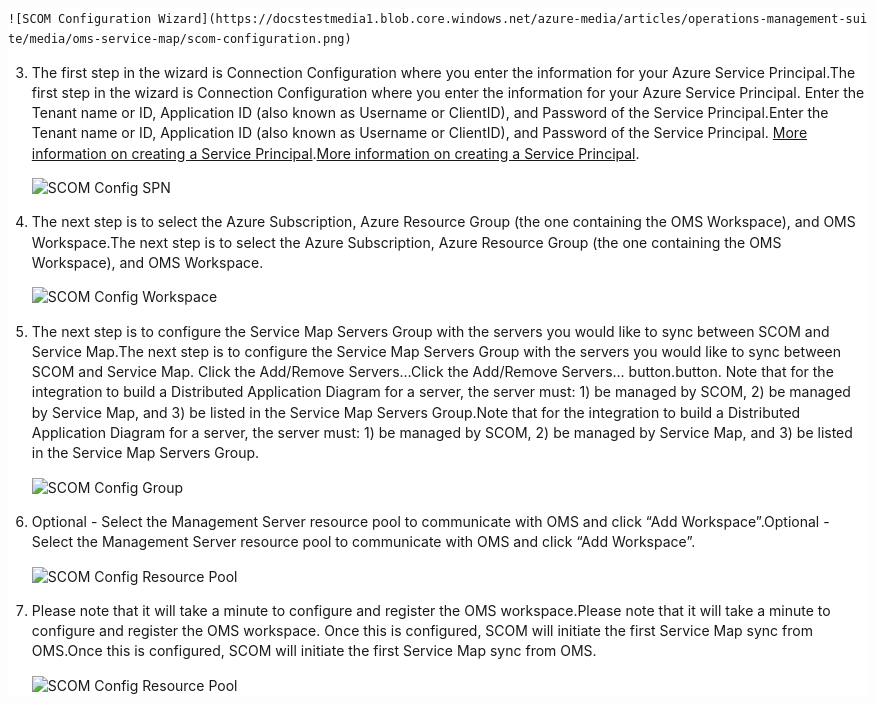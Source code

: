     ![SCOM Configuration Wizard](https://docstestmedia1.blob.core.windows.net/azure-media/articles/operations-management-suite/media/oms-service-map/scom-configuration.png)

3. <span data-ttu-id="d09f3-129">The first step in the wizard is Connection Configuration where you enter the information for your Azure Service Principal.</span><span class="sxs-lookup"><span data-stu-id="d09f3-129">The first step in the wizard is Connection Configuration where you enter the information for your Azure Service Principal.</span></span> <span data-ttu-id="d09f3-130">Enter the Tenant name or ID, Application ID (also known as Username or ClientID), and Password of the Service Principal.</span><span class="sxs-lookup"><span data-stu-id="d09f3-130">Enter the Tenant name or ID, Application ID (also known as Username or ClientID), and Password of the Service Principal.</span></span>  <span data-ttu-id="d09f3-131">[More information on creating a Service Principal](#creating-a-service-principal).</span><span class="sxs-lookup"><span data-stu-id="d09f3-131">[More information on creating a Service Principal](#creating-a-service-principal).</span></span>

    ![SCOM Config SPN](https://docstestmedia1.blob.core.windows.net/azure-media/articles/operations-management-suite/media/oms-service-map/scom-config-spn.png)

4. <span data-ttu-id="d09f3-133">The next step is to select the Azure Subscription, Azure Resource Group (the one containing the OMS Workspace), and OMS Workspace.</span><span class="sxs-lookup"><span data-stu-id="d09f3-133">The next step is to select the Azure Subscription, Azure Resource Group (the one containing the OMS Workspace), and OMS Workspace.</span></span>

    ![SCOM Config Workspace](https://docstestmedia1.blob.core.windows.net/azure-media/articles/operations-management-suite/media/oms-service-map/scom-config-workspace.png)

5. <span data-ttu-id="d09f3-135">The next step is to configure the Service Map Servers Group with the servers you would like to sync between SCOM and Service Map.</span><span class="sxs-lookup"><span data-stu-id="d09f3-135">The next step is to configure the Service Map Servers Group with the servers you would like to sync between SCOM and Service Map.</span></span>  <span data-ttu-id="d09f3-136">Click the Add/Remove Servers…</span><span class="sxs-lookup"><span data-stu-id="d09f3-136">Click the Add/Remove Servers…</span></span> <span data-ttu-id="d09f3-137">button.</span><span class="sxs-lookup"><span data-stu-id="d09f3-137">button.</span></span> <span data-ttu-id="d09f3-138">Note that for the integration to build a Distributed Application Diagram for a server, the server must: 1) be managed by SCOM, 2) be managed by Service Map, and 3) be listed in the Service Map Servers Group.</span><span class="sxs-lookup"><span data-stu-id="d09f3-138">Note that for the integration to build a Distributed Application Diagram for a server, the server must: 1) be managed by SCOM, 2) be managed by Service Map, and 3) be listed in the Service Map Servers Group.</span></span>

    ![SCOM Config Group](https://docstestmedia1.blob.core.windows.net/azure-media/articles/operations-management-suite/media/oms-service-map/scom-config-group.png)

6. <span data-ttu-id="d09f3-140">Optional - Select the Management Server resource pool to communicate with OMS and click “Add Workspace”.</span><span class="sxs-lookup"><span data-stu-id="d09f3-140">Optional - Select the Management Server resource pool to communicate with OMS and click “Add Workspace”.</span></span>

    ![SCOM Config Resource Pool](https://docstestmedia1.blob.core.windows.net/azure-media/articles/operations-management-suite/media/oms-service-map/scom-config-pool.png)

7. <span data-ttu-id="d09f3-142">Please note that it will take a minute to configure and register the OMS workspace.</span><span class="sxs-lookup"><span data-stu-id="d09f3-142">Please note that it will take a minute to configure and register the OMS workspace.</span></span> <span data-ttu-id="d09f3-143">Once this is configured, SCOM will initiate the first Service Map sync from OMS.</span><span class="sxs-lookup"><span data-stu-id="d09f3-143">Once this is configured, SCOM will initiate the first Service Map sync from OMS.</span></span>

    ![SCOM Config Resource Pool](https://docstestmedia1.blob.core.windows.net/azure-media/articles/operations-management-suite/media/oms-service-map/scom-config-success.png)
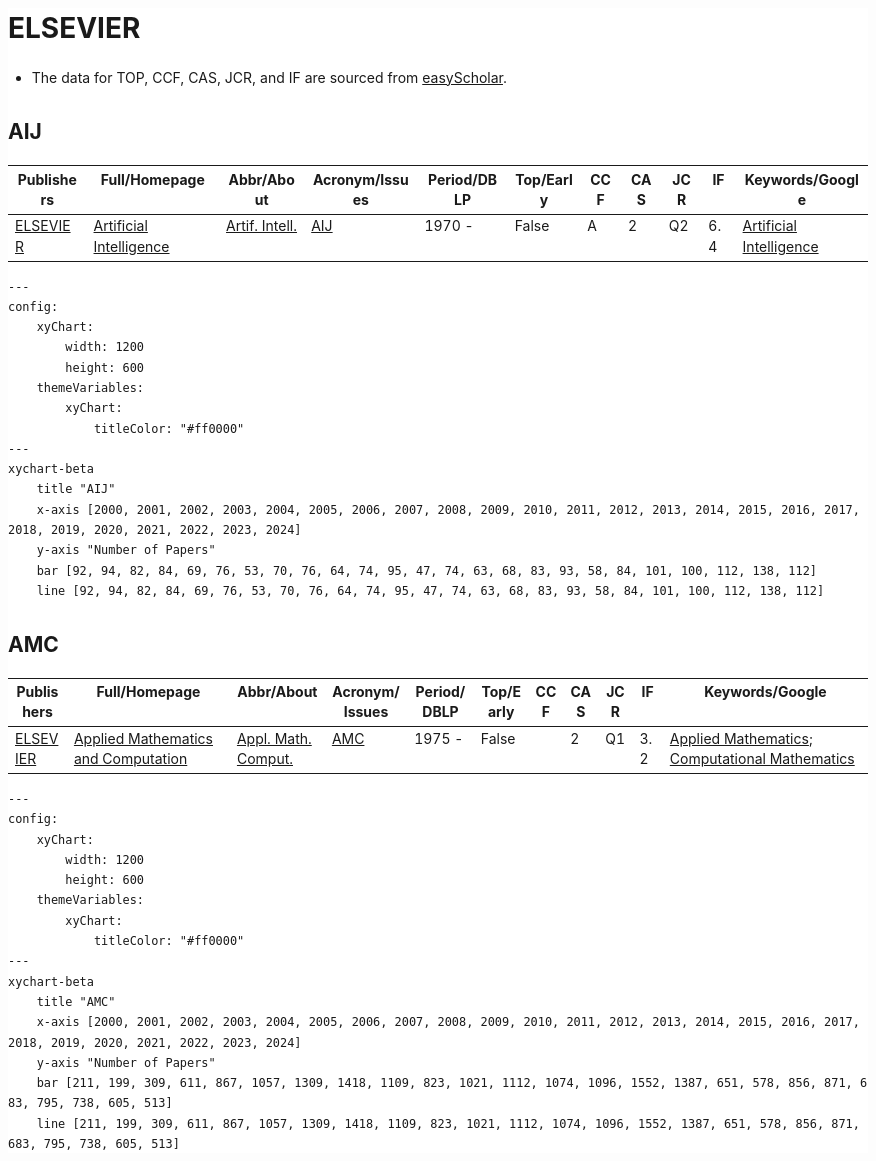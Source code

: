 # ELSEVIER

- The data for TOP, CCF, CAS, JCR, and IF are sourced from [easyScholar](https://www.easyscholar.cc/).

## AIJ

|Publishers|Full/Homepage|Abbr/About|Acronym/Issues|Period/DBLP|Top/Early|CCF|CAS|JCR|IF|Keywords/Google|
|-         |-            |-         |-             |-          |-        |-  |-  |-  |- |-              |
|[ELSEVIER](https://www.sciencedirect.com/)|[Artificial Intelligence](https://www.sciencedirect.com/journal/artificial-intelligence)|[Artif. Intell.](https://www.sciencedirect.com/journal/artificial-intelligence/about/aims-and-scope)|[AIJ](https://www.sciencedirect.com/journal/artificial-intelligence/issues)|1970 -|False|A|2|Q2|6.4|[Artificial Intelligence](https://www.google.com/search?q=Artificial+Intelligence)|

```mermaid
---
config:
    xyChart:
        width: 1200
        height: 600
    themeVariables:
        xyChart:
            titleColor: "#ff0000"
---
xychart-beta
    title "AIJ"
    x-axis [2000, 2001, 2002, 2003, 2004, 2005, 2006, 2007, 2008, 2009, 2010, 2011, 2012, 2013, 2014, 2015, 2016, 2017, 2018, 2019, 2020, 2021, 2022, 2023, 2024]
    y-axis "Number of Papers"
    bar [92, 94, 82, 84, 69, 76, 53, 70, 76, 64, 74, 95, 47, 74, 63, 68, 83, 93, 58, 84, 101, 100, 112, 138, 112]
    line [92, 94, 82, 84, 69, 76, 53, 70, 76, 64, 74, 95, 47, 74, 63, 68, 83, 93, 58, 84, 101, 100, 112, 138, 112]
```

## AMC

|Publishers|Full/Homepage|Abbr/About|Acronym/Issues|Period/DBLP|Top/Early|CCF|CAS|JCR|IF|Keywords/Google|
|-         |-            |-         |-             |-          |-        |-  |-  |-  |- |-              |
|[ELSEVIER](https://www.sciencedirect.com/)|[Applied Mathematics and Computation](https://www.sciencedirect.com/journal/applied-mathematics-and-computation)|[Appl. Math. Comput.](https://www.sciencedirect.com/journal/applied-mathematics-and-computation/about/aims-and-scope)|[AMC](https://www.sciencedirect.com/journal/applied-mathematics-and-computation/issues)|1975 -|False||2|Q1|3.2|[Applied Mathematics](https://www.google.com/search?q=Applied+Mathematics); [Computational Mathematics](https://www.google.com/search?q=Computational+Mathematics)|

```mermaid
---
config:
    xyChart:
        width: 1200
        height: 600
    themeVariables:
        xyChart:
            titleColor: "#ff0000"
---
xychart-beta
    title "AMC"
    x-axis [2000, 2001, 2002, 2003, 2004, 2005, 2006, 2007, 2008, 2009, 2010, 2011, 2012, 2013, 2014, 2015, 2016, 2017, 2018, 2019, 2020, 2021, 2022, 2023, 2024]
    y-axis "Number of Papers"
    bar [211, 199, 309, 611, 867, 1057, 1309, 1418, 1109, 823, 1021, 1112, 1074, 1096, 1552, 1387, 651, 578, 856, 871, 683, 795, 738, 605, 513]
    line [211, 199, 309, 611, 867, 1057, 1309, 1418, 1109, 823, 1021, 1112, 1074, 1096, 1552, 1387, 651, 578, 856, 871, 683, 795, 738, 605, 513]
```
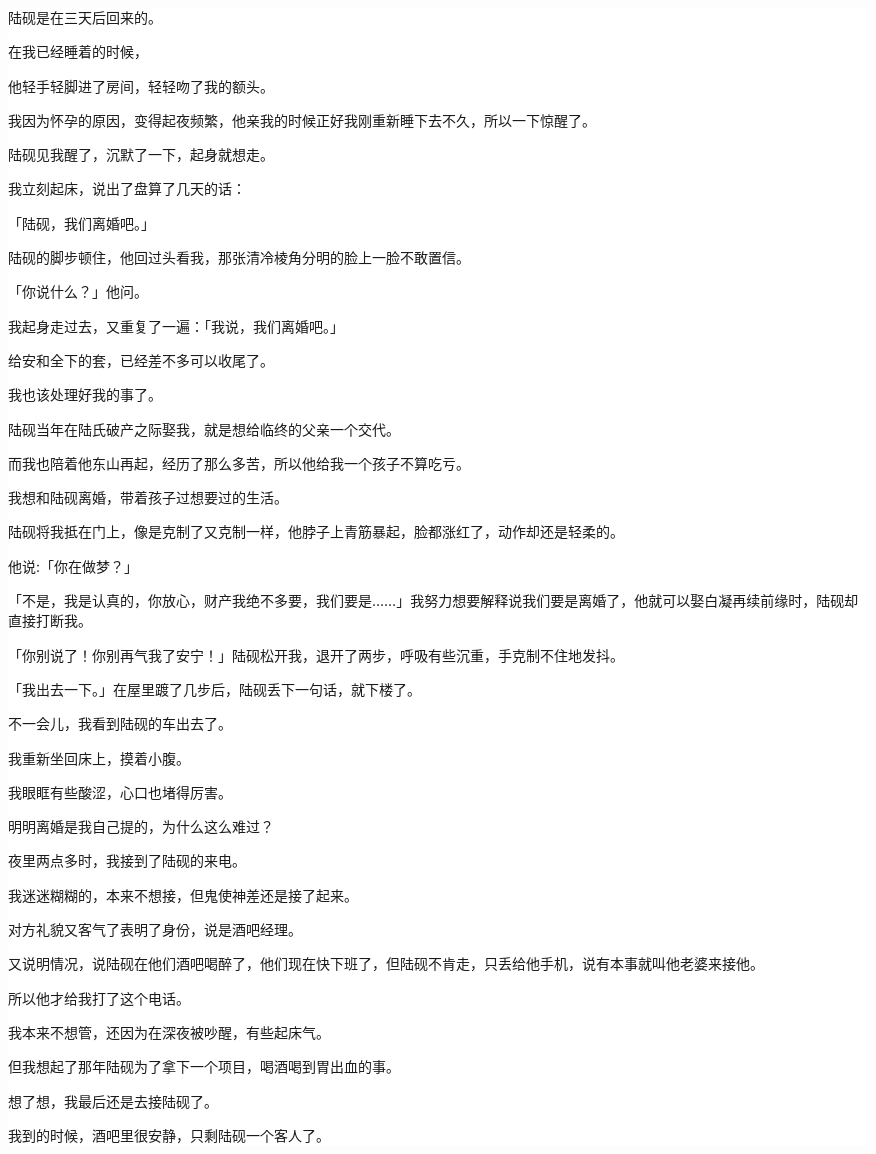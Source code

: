 陆砚是在三天后回来的。

在我已经睡着的时候，

他轻手轻脚进了房间，轻轻吻了我的额头。

我因为怀孕的原因，变得起夜频繁，他亲我的时候正好我刚重新睡下去不久，所以一下惊醒了。

陆砚见我醒了，沉默了一下，起身就想走。

我立刻起床，说出了盘算了几天的话：

「陆砚，我们离婚吧。」

陆砚的脚步顿住，他回过头看我，那张清冷棱角分明的脸上一脸不敢置信。

「你说什么？」他问。

我起身走过去，又重复了一遍：「我说，我们离婚吧。」

给安和全下的套，已经差不多可以收尾了。

我也该处理好我的事了。

陆砚当年在陆氏破产之际娶我，就是想给临终的父亲一个交代。

而我也陪着他东山再起，经历了那么多苦，所以他给我一个孩子不算吃亏。

我想和陆砚离婚，带着孩子过想要过的生活。

陆砚将我抵在门上，像是克制了又克制一样，他脖子上青筋暴起，脸都涨红了，动作却还是轻柔的。

他说:「你在做梦？」

「不是，我是认真的，你放心，财产我绝不多要，我们要是……」我努力想要解释说我们要是离婚了，他就可以娶白凝再续前缘时，陆砚却直接打断我。

「你别说了！你别再气我了安宁！」陆砚松开我，退开了两步，呼吸有些沉重，手克制不住地发抖。

「我出去一下。」在屋里踱了几步后，陆砚丢下一句话，就下楼了。

不一会儿，我看到陆砚的车出去了。

我重新坐回床上，摸着小腹。

我眼眶有些酸涩，心口也堵得厉害。

明明离婚是我自己提的，为什么这么难过？

夜里两点多时，我接到了陆砚的来电。

我迷迷糊糊的，本来不想接，但鬼使神差还是接了起来。

对方礼貌又客气了表明了身份，说是酒吧经理。

又说明情况，说陆砚在他们酒吧喝醉了，他们现在快下班了，但陆砚不肯走，只丢给他手机，说有本事就叫他老婆来接他。

所以他才给我打了这个电话。

我本来不想管，还因为在深夜被吵醒，有些起床气。

但我想起了那年陆砚为了拿下一个项目，喝酒喝到胃出血的事。

想了想，我最后还是去接陆砚了。

我到的时候，酒吧里很安静，只剩陆砚一个客人了。
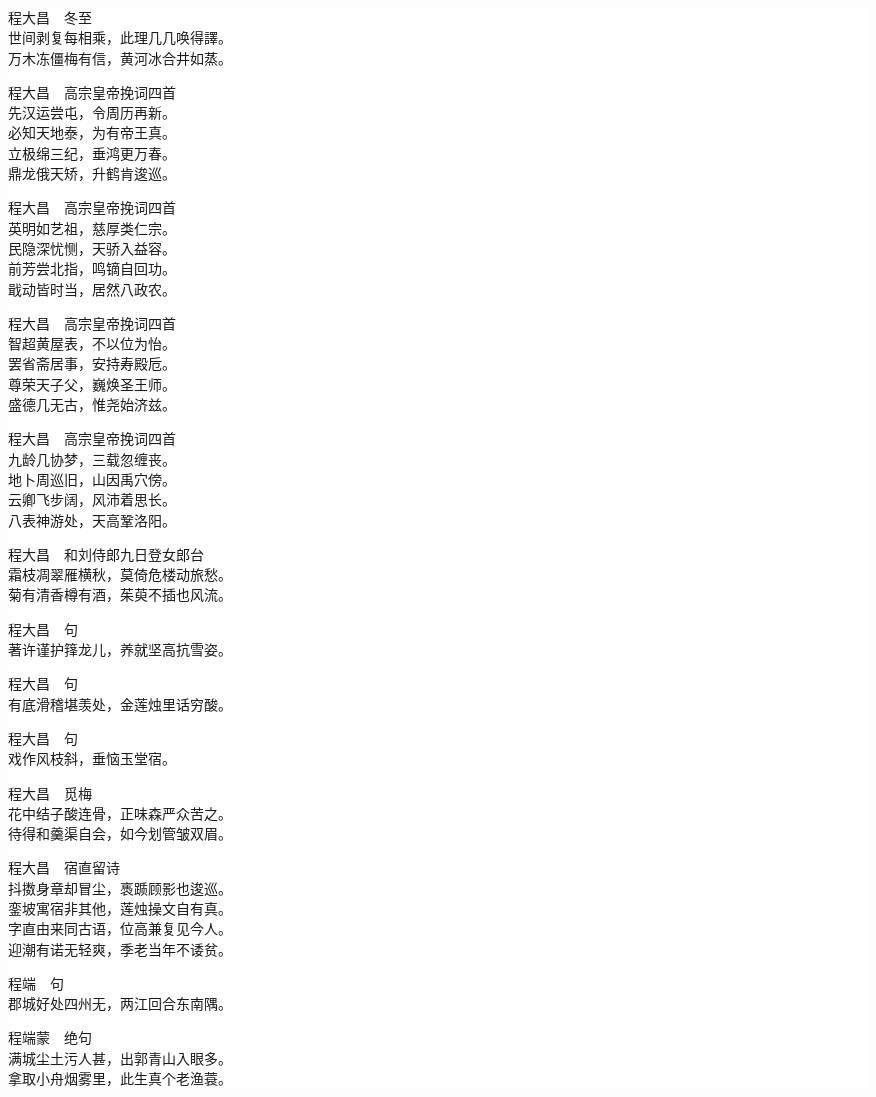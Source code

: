 程大昌　冬至  
世间剥复每相乘，此理几几唤得譯。  
万木冻僵梅有信，黄河冰合井如蒸。  

程大昌　高宗皇帝挽词四首  
先汉运尝屯，令周历再新。  
必知天地泰，为有帝王真。  
立极绵三纪，垂鸿更万春。  
鼎龙俄天矫，升鹤肯逡巡。  

程大昌　高宗皇帝挽词四首  
英明如艺祖，慈厚类仁宗。  
民隐深忧恻，天骄入益容。  
前芳尝北指，鸣镝自回功。  
戢动皆时当，居然八政农。  

程大昌　高宗皇帝挽词四首  
智超黄屋表，不以位为怡。  
罢省斋居事，安持寿殿卮。  
尊荣天子父，巍焕圣王师。  
盛德几无古，惟尧始济兹。  

程大昌　高宗皇帝挽词四首  
九龄几协梦，三载忽缠丧。  
地卜周巡旧，山因禹穴傍。  
云卿飞步阔，风沛着思长。  
八表神游处，天高鞏洛阳。  

程大昌　和刘侍郎九日登女郎台  
霜枝凋翠雁横秋，莫倚危楼动旅愁。  
菊有清香樽有酒，茱萸不插也风流。  

程大昌　句  
著许谨护箨龙儿，养就坚高抗雪姿。  

程大昌　句  
有底滑稽堪羡处，金莲烛里话穷酸。  

程大昌　句  
戏作风枝斜，垂恼玉堂宿。  

程大昌　觅梅  
花中结子酸连骨，正味森严众苦之。  
待得和羹渠自会，如今划管皱双眉。  

程大昌　宿直留诗  
抖擞身章却冒尘，褭踬顾影也逡巡。  
銮坡寓宿非其他，莲烛操文自有真。  
字直由来同古语，位高兼复见今人。  
迎潮有诺无轻爽，季老当年不诿贫。  

程端　句  
郡城好处四州无，两江回合东南隅。  

程端蒙　绝句  
满城尘土污人甚，出郭青山入眼多。  
拿取小舟烟雾里，此生真个老渔蓑。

§ **DIRECTIONS FOR THIS TASK**: Please return all lines in the material above that include the word "journal".

§ **FINISHED TASK**:
|[ELSEVIER](https://www.sciencedirect.com/)|[Artificial Intelligence](https://www.sciencedirect.com/journal/artificial-intelligence)|[Artif. Intell.](https://www.sciencedirect.com/journal/artificial-intelligence/about/aims-and-scope)|[AIJ](https://www.sciencedirect.com/journal/artificial-intelligence/issues)|1970 -|False|A|2|Q2|6.4|[Artificial Intelligence](https://www.google.com/search?q=Artificial+Intelligence)|
|[ELSEVIER](https://www.sciencedirect.com/)|[Applied Mathematics and Computation](https://www.sciencedirect.com/journal/applied-mathematics-and-computation)|[Appl. Math. Comput.](https://www.sciencedirect.com/journal/applied-mathematics-and-computation/about/aims-and-scope)|[AMC](https://www.sciencedirect.com/journal/applied-mathematics-and-computation/issues)|1975 -|False||2|Q1|3.2|[Applied Mathematics](https://www.google.com/search?q=Applied+Mathematics); [Computational Mathematics](https://www.google.com/search?q=Computational+Mathematics)|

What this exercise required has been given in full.